[Stored data]
<<<<
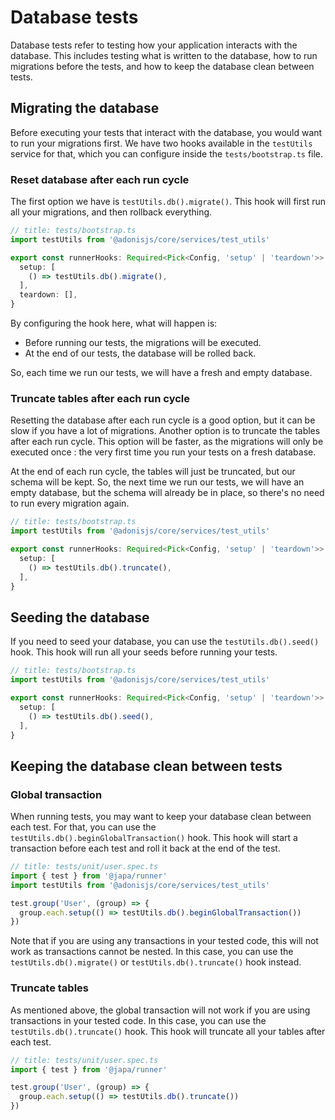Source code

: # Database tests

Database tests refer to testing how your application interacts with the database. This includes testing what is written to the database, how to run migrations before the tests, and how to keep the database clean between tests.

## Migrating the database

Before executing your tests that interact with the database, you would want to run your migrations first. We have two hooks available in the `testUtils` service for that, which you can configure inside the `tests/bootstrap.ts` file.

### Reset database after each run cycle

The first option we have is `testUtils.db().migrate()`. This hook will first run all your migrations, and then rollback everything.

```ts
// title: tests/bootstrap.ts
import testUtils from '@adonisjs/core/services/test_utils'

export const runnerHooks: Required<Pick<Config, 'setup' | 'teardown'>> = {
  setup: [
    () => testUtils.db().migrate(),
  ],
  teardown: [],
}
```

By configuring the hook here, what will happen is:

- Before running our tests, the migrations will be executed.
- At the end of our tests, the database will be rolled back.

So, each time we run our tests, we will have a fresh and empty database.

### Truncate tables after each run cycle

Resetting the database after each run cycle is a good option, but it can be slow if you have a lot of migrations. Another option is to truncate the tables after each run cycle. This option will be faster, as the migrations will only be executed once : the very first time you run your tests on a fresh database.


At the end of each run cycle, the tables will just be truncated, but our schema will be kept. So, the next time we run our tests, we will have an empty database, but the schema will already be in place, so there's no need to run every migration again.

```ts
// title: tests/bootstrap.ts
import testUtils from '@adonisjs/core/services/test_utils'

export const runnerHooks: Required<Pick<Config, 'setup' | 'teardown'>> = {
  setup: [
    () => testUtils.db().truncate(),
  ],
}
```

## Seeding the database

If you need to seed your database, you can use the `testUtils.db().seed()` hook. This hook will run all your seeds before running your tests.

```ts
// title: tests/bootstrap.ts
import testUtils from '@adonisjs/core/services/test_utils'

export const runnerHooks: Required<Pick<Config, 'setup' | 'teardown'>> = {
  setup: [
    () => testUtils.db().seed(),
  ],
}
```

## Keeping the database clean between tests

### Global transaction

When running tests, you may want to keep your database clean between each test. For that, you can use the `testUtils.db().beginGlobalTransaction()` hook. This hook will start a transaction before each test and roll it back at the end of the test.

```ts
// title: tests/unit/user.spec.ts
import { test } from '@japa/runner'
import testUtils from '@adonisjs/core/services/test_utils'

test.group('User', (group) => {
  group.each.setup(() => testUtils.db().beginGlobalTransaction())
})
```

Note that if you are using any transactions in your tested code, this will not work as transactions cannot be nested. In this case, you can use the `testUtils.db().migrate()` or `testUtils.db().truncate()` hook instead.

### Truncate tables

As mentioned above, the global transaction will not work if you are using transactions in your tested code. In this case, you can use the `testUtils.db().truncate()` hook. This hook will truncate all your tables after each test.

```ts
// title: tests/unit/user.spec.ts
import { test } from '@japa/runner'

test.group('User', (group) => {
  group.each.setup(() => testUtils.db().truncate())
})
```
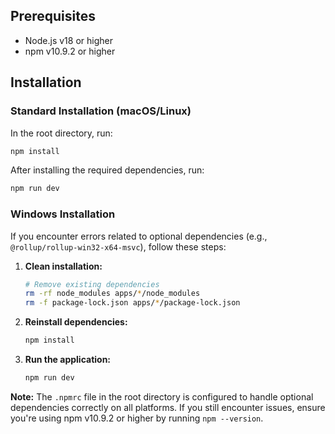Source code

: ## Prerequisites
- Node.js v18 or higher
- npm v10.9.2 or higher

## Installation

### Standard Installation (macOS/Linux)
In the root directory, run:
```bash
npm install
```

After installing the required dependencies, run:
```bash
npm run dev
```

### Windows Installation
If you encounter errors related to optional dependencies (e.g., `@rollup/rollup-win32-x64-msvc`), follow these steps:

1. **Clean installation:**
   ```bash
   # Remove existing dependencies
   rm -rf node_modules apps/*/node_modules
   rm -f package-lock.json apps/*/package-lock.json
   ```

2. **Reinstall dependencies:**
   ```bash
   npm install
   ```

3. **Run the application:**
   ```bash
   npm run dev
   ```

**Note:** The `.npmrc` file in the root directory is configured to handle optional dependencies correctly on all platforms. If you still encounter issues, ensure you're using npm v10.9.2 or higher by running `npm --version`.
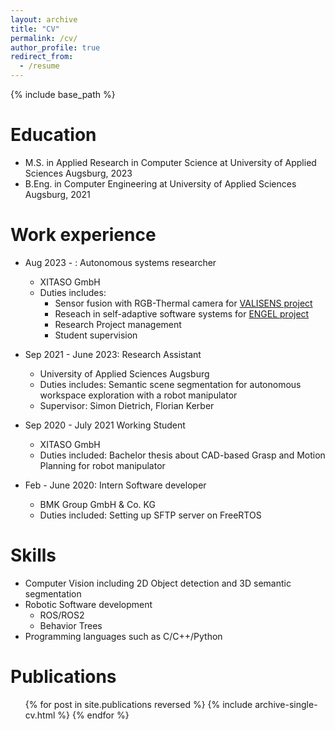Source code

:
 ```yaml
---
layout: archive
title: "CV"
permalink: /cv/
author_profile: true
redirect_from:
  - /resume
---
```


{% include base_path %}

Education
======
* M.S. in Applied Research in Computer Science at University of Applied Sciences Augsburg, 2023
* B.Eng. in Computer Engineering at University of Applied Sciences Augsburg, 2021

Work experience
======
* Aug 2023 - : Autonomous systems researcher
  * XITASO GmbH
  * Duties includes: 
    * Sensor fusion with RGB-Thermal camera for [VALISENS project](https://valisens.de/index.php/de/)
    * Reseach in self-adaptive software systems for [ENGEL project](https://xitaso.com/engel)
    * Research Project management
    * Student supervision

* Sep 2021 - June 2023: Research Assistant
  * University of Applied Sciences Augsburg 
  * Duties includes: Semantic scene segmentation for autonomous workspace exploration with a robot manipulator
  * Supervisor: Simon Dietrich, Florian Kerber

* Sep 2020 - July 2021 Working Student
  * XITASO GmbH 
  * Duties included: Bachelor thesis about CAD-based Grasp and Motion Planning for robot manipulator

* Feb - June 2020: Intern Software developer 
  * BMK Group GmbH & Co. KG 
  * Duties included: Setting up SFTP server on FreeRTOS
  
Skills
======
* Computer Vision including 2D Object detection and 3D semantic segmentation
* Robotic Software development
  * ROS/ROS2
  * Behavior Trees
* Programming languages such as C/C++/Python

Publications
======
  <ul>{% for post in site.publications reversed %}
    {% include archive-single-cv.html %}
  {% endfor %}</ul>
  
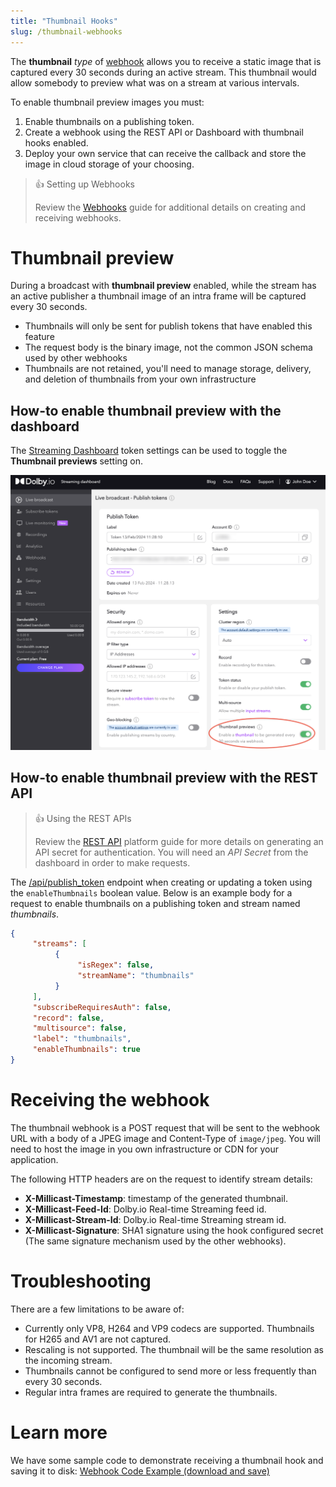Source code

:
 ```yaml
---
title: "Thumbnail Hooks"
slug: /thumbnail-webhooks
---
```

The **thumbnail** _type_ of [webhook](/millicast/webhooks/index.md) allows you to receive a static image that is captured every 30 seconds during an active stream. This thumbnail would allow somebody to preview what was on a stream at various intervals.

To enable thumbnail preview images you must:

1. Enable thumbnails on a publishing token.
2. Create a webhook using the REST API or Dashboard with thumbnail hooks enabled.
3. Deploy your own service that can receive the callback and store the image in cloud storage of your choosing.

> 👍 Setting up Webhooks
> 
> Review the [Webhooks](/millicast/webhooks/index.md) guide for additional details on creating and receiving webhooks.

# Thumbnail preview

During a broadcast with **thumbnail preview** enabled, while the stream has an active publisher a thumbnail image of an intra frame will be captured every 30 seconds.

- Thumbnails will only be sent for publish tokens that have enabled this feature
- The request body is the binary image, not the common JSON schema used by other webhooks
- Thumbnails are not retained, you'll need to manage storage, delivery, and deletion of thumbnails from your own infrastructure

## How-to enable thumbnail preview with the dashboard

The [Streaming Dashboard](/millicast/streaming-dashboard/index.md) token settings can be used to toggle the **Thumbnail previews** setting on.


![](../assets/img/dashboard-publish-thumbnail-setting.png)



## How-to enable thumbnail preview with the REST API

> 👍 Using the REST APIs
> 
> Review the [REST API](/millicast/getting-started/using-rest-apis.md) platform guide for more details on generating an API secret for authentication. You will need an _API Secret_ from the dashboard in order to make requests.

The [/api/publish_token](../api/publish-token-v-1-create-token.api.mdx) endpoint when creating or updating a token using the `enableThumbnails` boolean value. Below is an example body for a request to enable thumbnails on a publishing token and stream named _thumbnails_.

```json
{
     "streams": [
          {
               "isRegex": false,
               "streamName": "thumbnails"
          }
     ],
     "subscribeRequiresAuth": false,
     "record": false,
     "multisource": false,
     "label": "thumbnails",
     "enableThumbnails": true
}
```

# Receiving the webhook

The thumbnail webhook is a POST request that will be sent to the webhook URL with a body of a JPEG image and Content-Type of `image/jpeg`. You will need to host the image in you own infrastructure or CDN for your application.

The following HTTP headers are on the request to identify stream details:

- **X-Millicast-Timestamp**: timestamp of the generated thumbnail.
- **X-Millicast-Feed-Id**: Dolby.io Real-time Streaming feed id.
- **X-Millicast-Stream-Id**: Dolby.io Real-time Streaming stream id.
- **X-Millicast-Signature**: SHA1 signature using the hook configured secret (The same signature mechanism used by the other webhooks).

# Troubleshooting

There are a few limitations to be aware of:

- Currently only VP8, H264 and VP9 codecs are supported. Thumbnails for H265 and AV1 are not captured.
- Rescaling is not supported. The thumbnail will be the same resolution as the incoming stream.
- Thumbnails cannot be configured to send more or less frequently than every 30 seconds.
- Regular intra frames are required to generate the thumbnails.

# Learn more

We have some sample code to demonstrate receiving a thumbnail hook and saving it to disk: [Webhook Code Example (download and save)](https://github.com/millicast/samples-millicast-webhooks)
>>>>
■ **Task item**
All that is wanted is the stretch of lines above from the one containing "## Migrating the database" through the one containing "Before executing your", duplicated exactly.

■ **Reply to the exercise**
## Migrating the database

Before executing your tests that interact with the database, you would want to run your migrations first. We have two hooks available in the `testUtils` service for that, which you can configure inside the `tests/bootstrap.ts` file.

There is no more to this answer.